Per-Graph Write Coalescer (CONCEPT:KG-2.182)¶
Turns N concurrent single-op writes to ONE graph into ONE topology-lock acquisition per batch — the within-graph parallelism that lets the
__commons__ingestion firehose stop serializing one-op-at-a-time on a single lock.
The contention point¶
Every structural write to a graph (add_node / add_edge / compare_and_set /
remove_*) opens a one-shot GraphTxn, which
holds that graph's single topo.write() lock for the op's duration
(GraphCore::topo, graph.rs). DIFFERENT graphs already isolate — each has its own
GraphCore with its own lock, so __control__ vs __commons__ never contend (proved
by test_writers_to_distinct_graphs_do_not_serialize). The remaining bottleneck is
within one graph: M writers to the same hot graph each take and release that one
lock in turn — M acquisitions, M ledger pushes, and any control-plane work sharing
that graph waits behind the ingestion stream.
The design¶
For each graph, a lazily-created GraphWriter (src/write_coalescer.rs) owns a
bounded tokio::mpsc channel and a single drain worker. Producers enqueue a
WriteOp (carrying a oneshot reply) instead of taking the lock themselves; the
worker greedily drains up to max_batch queued ops, opens ONE core.txn(),
applies the whole batch under that single guard, then replies to each producer.
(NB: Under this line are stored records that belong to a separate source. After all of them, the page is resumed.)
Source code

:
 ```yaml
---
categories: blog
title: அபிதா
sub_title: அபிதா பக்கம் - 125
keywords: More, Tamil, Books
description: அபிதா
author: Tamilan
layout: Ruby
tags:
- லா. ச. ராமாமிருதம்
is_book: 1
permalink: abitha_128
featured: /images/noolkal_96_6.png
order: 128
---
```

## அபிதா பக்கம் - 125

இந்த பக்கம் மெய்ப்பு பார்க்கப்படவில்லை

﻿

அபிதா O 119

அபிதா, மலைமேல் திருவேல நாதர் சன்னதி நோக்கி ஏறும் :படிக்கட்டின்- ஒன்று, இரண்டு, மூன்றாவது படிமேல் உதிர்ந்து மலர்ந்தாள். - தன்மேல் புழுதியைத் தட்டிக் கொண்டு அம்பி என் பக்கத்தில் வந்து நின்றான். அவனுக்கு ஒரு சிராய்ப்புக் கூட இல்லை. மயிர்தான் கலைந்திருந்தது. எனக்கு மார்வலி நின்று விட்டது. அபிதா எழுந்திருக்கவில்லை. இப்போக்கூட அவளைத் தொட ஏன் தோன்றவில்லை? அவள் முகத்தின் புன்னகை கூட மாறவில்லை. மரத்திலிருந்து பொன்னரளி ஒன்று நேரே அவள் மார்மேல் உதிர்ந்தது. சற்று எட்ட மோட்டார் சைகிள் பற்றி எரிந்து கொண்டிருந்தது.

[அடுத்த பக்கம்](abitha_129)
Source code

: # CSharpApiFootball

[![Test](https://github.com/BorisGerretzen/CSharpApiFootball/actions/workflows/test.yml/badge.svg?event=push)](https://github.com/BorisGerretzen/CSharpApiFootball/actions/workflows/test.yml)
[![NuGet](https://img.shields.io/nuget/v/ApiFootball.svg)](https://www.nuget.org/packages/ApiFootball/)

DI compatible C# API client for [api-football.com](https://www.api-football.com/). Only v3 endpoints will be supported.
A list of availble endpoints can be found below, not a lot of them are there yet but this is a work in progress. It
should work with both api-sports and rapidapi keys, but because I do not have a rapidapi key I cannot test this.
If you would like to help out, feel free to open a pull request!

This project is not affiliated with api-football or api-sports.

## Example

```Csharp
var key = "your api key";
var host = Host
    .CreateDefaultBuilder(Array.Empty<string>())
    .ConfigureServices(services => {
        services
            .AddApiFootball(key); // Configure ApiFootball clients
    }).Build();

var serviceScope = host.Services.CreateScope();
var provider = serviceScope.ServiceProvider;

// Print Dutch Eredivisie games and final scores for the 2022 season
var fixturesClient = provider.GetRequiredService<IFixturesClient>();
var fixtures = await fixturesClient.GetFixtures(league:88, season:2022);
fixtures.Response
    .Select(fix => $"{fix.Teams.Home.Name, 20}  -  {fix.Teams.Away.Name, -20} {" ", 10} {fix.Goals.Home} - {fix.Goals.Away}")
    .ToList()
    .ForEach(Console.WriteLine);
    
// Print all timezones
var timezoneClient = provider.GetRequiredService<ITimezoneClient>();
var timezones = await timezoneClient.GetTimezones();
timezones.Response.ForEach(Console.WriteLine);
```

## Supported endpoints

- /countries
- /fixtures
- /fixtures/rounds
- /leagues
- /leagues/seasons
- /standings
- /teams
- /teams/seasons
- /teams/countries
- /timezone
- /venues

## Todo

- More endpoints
So M
concurrent writers cost ⌈M / batch⌉ lock acquisitions instead of M, while each op
still gets its own result (an add_edge to a missing endpoint returns its own Err;
CAS returns its own boolean).
flowchart LR
subgraph Producers["Concurrent writers (one Tokio task each)"]
P1[AddNode]:::w
P2[AddEdge]:::w
P3[CAS]:::w
Pn[…]:::w
end
subgraph Reg["WriteCoalescerRegistry — DashMap<graph_name, Arc<GraphWriter>><br/>(lazy, keyed by name — auto per new graph/connector)"]
direction TB
W["GraphWriter (per graph)<br/>bounded mpsc + 1 drain worker"]
end
P1 & P2 & P3 & Pn -->|"try_enqueue(op+oneshot)"| W
W -->|"drain ≤ max_batch"| B["apply_batch: ONE core.txn()<br/>= ONE topo.write() acquisition"]
B -->|"per-op WriteOutcome"| P1 & P2 & P3 & Pn
B -.full queue.-> FB["apply_one_inline (backpressure fallback)"]
classDef w fill:#e6f0ff,stroke:#4477cc;
Lazy, dynamic, NOT hardcoded¶
Writers live in a DashMap<String, Arc<GraphWriter>> (ServerState.write_coalescer)
keyed by graph name and created on the first write to a name
(WriteCoalescerRegistry::writer_for) — the exact lazy-keyed pattern already used by
ServerState::per_graph_inflight (the per-graph admission semaphore). A brand-new
graph — a future per-connector channel, or __commons__ itself — gets its own writer
automatically, with no code change and no hardcoded list. (Regression:
lazy_writer_is_created_per_new_graph_name.)
Side-effects stay centralized in the dispatch shell¶
The worker applies ONLY the in-memory mutation under the txn and returns its outcome.
mark_dirty / WAL append (svc.append) / size gauges remain in
dispatch::dispatch_graph_op, run per-op against the returned Response — so the
crash-consistency (WAL) and checkpoint (dirty) contracts are byte-for-byte unchanged;
only where the lock is taken moved. The wal_method is captured before the
coalesced fast path runs, so a coalesced write logs to the WAL exactly as the inline
path did. (Verified by wal_service_logs_dispatch_then_checkpoint_truncates, which
exercises the dispatch path and still passes.)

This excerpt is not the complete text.